# [Work to be completed]
Beneath this task is a listing. State how many of its lines include the string "label", giving nothing but the number.

____

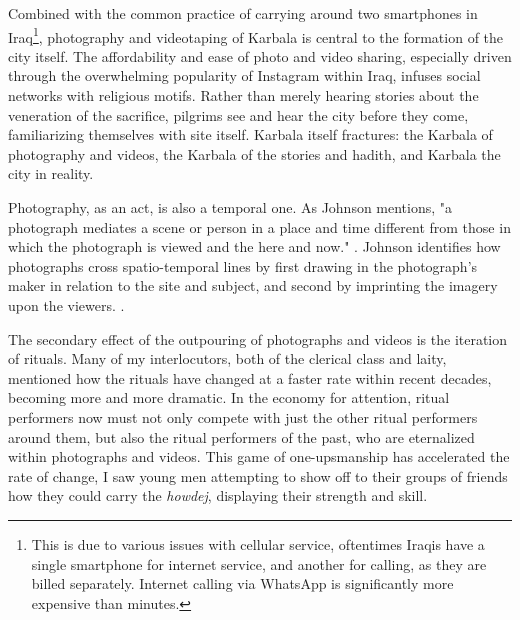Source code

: Combined with the common practice of carrying around two smartphones in Iraq\footnote{This is due to various issues with cellular service, oftentimes Iraqis have a single smartphone for internet service, and another for calling, as they are billed separately. Internet calling via WhatsApp is significantly more expensive than minutes.}, photography and videotaping of Karbala is central to the formation of the city itself. The affordability and ease of photo and video sharing, especially driven through the overwhelming popularity of Instagram within Iraq, infuses social networks with religious motifs. Rather than merely hearing stories about the veneration of the sacrifice, pilgrims see and hear the city before they come, familiarizing themselves with site itself. Karbala itself fractures: the Karbala of photography and videos, the Karbala of the stories and hadith, and Karbala the city in reality.

Photography, as an act, is also a temporal one. As Johnson mentions, "a photograph mediates a scene or person in a place and time different from those in which the photograph is viewed and the here and now." \cite[92]{johnson_automatic_2020}. Johnson identifies how photographs cross spatio-temporal lines by first drawing in the photograph's maker in relation to the site and subject, and second by imprinting the imagery upon the viewers. \cite[92]{johnson_automatic_2020}. 

The secondary effect of the outpouring of photographs and videos is the iteration of rituals. Many of my interlocutors, both of the clerical class and laity, mentioned how the rituals have changed at a faster rate within recent decades, becoming more and more dramatic. In the economy for attention, ritual performers now must not only compete with just the other ritual performers around them, but also the ritual performers of the past, who are eternalized within photographs and videos. This game of one-upsmanship has accelerated the rate of change, I saw young men attempting to show off to their groups of friends how they could carry the \emph{howdej}, displaying their strength and skill. 

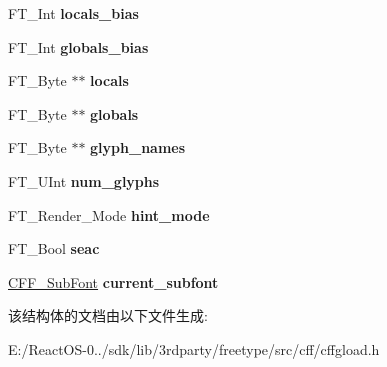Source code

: \begin{DoxyCompactItemize}
F\+T\+\_\+\+Int {\bfseries locals\+\_\+bias}
\item 
\mbox{\label{struct_c_f_f___decoder___aa6070ea99029b41dfd2058bd80631889}} 
F\+T\+\_\+\+Int {\bfseries globals\+\_\+bias}
\item 
\mbox{\label{struct_c_f_f___decoder___a73ddc4c41f9d331b547ca3b747f18748}} 
F\+T\+\_\+\+Byte $\ast$$\ast$ {\bfseries locals}
\item 
\mbox{\label{struct_c_f_f___decoder___aadf635ae7bc701e672d45d15cf09668f}} 
F\+T\+\_\+\+Byte $\ast$$\ast$ {\bfseries globals}
\item 
\mbox{\label{struct_c_f_f___decoder___a0b0a776add983dbd3df97224eb56d18b}} 
F\+T\+\_\+\+Byte $\ast$$\ast$ {\bfseries glyph\+\_\+names}
\item 
\mbox{\label{struct_c_f_f___decoder___a8f41d4378dae59fe52c1451db80d25c6}} 
F\+T\+\_\+\+U\+Int {\bfseries num\+\_\+glyphs}
\item 
\mbox{\label{struct_c_f_f___decoder___a67906a908923c392f2cbe954da0dc545}} 
F\+T\+\_\+\+Render\+\_\+\+Mode {\bfseries hint\+\_\+mode}
\item 
\mbox{\label{struct_c_f_f___decoder___a51dad91cd321e76a470fe3fe6566b67f}} 
F\+T\+\_\+\+Bool {\bfseries seac}
\item 
\mbox{\label{struct_c_f_f___decoder___aba8d1c264e2001dd2ced04f81af8b7ac}} 
\hyperlink{struct_c_f_f___sub_font_rec__}{C\+F\+F\+\_\+\+Sub\+Font} {\bfseries current\+\_\+subfont}
\end{DoxyCompactItemize}


该结构体的文档由以下文件生成\+:\begin{DoxyCompactItemize}
\item 
E\+:/\+React\+O\+S-\/0../sdk/lib/3rdparty/freetype/src/cff/cffgload.\+h\end{DoxyCompactItemize}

____

# [Reply to the task]
8